- Born: July 4, 1963 New London, Connecticut, U.S.
- Died: July 14, 2009 (aged 46) Southern Ohio Correctional Facility, Ohio, U.S.
- Criminal status: Executed by lethal injection
- Convictions: Ohio Aggravated murder New Jersey Murder Alaska First degree murder
- Criminal penalty: Ohio Death New Jersey Life imprisonment Alaska 99 years imprisonment

Details
- Victims: 5–6
- Span of crimes: 1990 – 1991 (possibly 1984)
- Country: United States
- States: Oregon, New Jersey, Ohio, Alaska
- Date apprehended: March 17, 1991

= John Fautenberry =

American serial killer

John Joseph Fautenberry (July 4, 1963 – July 14, 2009) was an American serial killer. A long-haul trucker, Fautenberry befriended and subsequently murdered five people across four states between 1990 and 1991, and after his arrest, confessed to an additional 1984 murder for which another man was convicted.

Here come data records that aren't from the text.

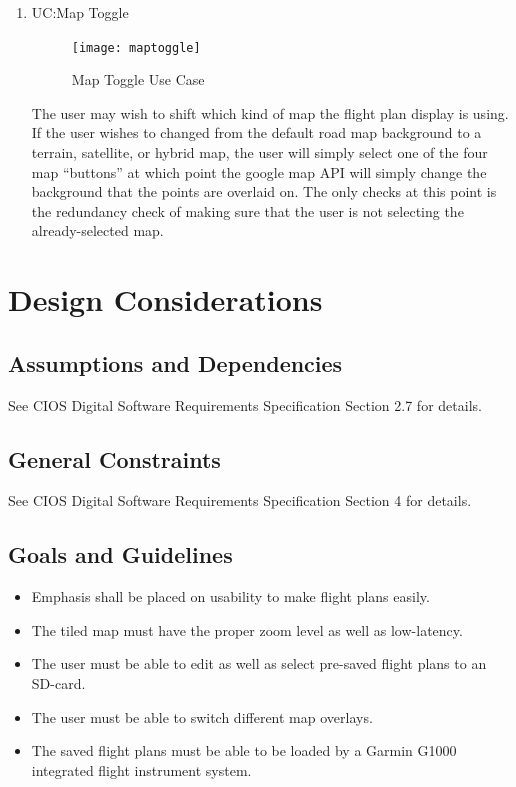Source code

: \documentclass[12pt, letterpaper]{article}
\begin{document}
\begin{enumerate}
      \item UC:Map Toggle
	\begin{figure}[!ht]
		\caption{Map Toggle Use Case}
    		\centering
    		\texttt{[image: maptoggle]}
	\end{figure}
	The user may wish to shift which kind of map the flight plan display is using. If the user wishes to changed from the default road map background to a terrain, satellite, or hybrid map, the user will simply select one of the four map “buttons” at which point the google map API will simply change the background that the points are overlaid on. The only checks at this point is the redundancy check of making sure that the user is not selecting the already-selected map. 

    \end{enumerate}

\section{Design Considerations} \label{dsign}
  \subsection{Assumptions and Dependencies}
    See CIOS Digital Software Requirements Specification Section 2.7 for details.
  \subsection{General Constraints}
    See CIOS Digital Software Requirements Specification Section 4 for details.
  \subsection{Goals and Guidelines}
    \begin{itemize}
      \setlength{\itemsep}{1pt}
      \setlength{\parskip}{0pt}
      \setlength{\parsep}{0pt}
      \item Emphasis shall be placed on usability to make flight plans easily.
      \item The tiled map must have the proper zoom level as well as low-latency.
      \item The user must be able to edit as well as select pre-saved flight plans to an SD-card.
      \item The user must be able to switch different map overlays.
      \item The saved flight plans must be able to be loaded by a Garmin G1000 integrated flight instrument system.
    \end{itemize}
\end{document}
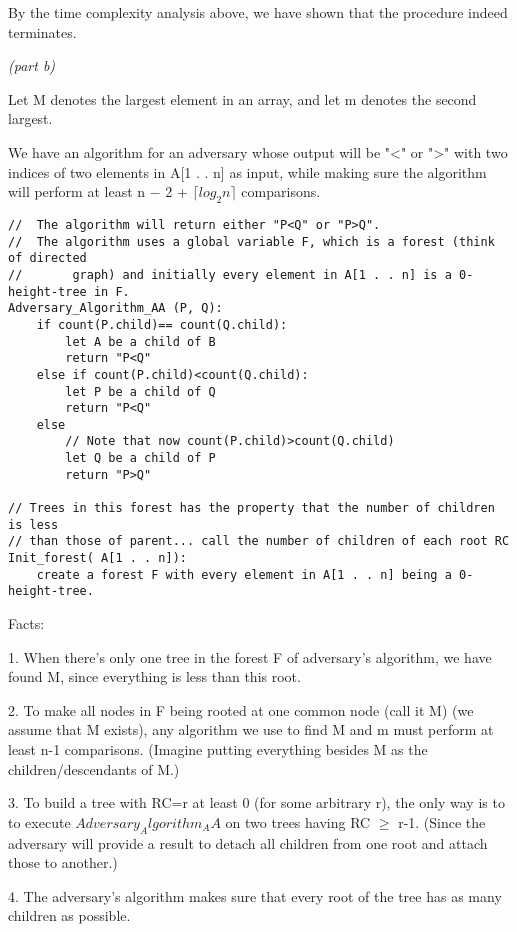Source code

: \documentclass[a4paper, 10pt]{article}
\begin{document}
{\begin{addmargin}[15pt]{0in}
{By the time complexity analysis above, we have shown that the procedure indeed terminates.
}
\end{addmargin}
{\noindent\large\it(part b)}

Let M denotes the largest element in an array, and let m denotes the second largest.

We have an algorithm for an adversary whose output will be "<" or ">" with two indices of two elements in A[1 . . n] as input, while making sure the algorithm will perform at least n − 2 + $\lceil log_2 n\rceil$ comparisons.

\begin{lstlisting}
//  The algorithm will return either "P<Q" or "P>Q".
//  The algorithm uses a global variable F, which is a forest (think of directed
//       graph) and initially every element in A[1 . . n] is a 0-height-tree in F.
Adversary_Algorithm_AA (P, Q):
    if count(P.child)== count(Q.child):
        let A be a child of B
        return "P<Q"
    else if count(P.child)<count(Q.child):
        let P be a child of Q
        return "P<Q"
    else 
        // Note that now count(P.child)>count(Q.child)
        let Q be a child of P
        return "P>Q"

// Trees in this forest has the property that the number of children is less 
// than those of parent... call the number of children of each root RC
Init_forest( A[1 . . n]):
    create a forest F with every element in A[1 . . n] being a 0-height-tree.
\end{lstlisting}
Facts:

1. When there's only one tree in the forest F of adversary's algorithm, we have found M, since everything is less than this root.

2. To make all nodes in F being rooted at one common node (call it M) (we assume that M exists), any algorithm we use to find M and m must perform at least n-1 comparisons. (Imagine putting everything besides M as the children/descendants of M.)

3. To build a tree with RC=r at least 0 (for some arbitrary r), the only way is to to execute $Adversary_Algorithm_AA$ on two trees having RC $\ge$ r-1. (Since the adversary will provide a result to detach all children from one root and attach those to another.) 

4. The adversary's algorithm makes sure that every root of the tree has as many children as possible.

}
\end{document}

He was sentenced to death for one of his killings, and subsequently executed at the Southern Ohio Correctional Facility in 2009.

==Early life==
Born on July 4, 1963, in New London, Connecticut, Fautenberry's father was a former Marine and former police officer. Fautenberry's parents divorced shortly after John's sister was born. Rejected by his father and grandparents, young John was placed in the care of his mother, who went on to marry twice more. He was ignored by his stepfathers, suffering beatings for the smallest of mistakes, once for confusing a potato salad with tomato salad. According to Fautenberry, he would use an imaginary hammer to nail his and his sister's blankets to the beds, in an effort to not get taken away by malicious forces. The family often changed residences, shifting between Ohio and Hawaii before moving to North Kingstown, Rhode Island, in 1983. By that time, Fautenberry had already had run-ins with the law: he had stolen a 1968 Chrysler in Atlanta, but was later captured in Heflin, Alabama, after leaving a gas station without paying for gas.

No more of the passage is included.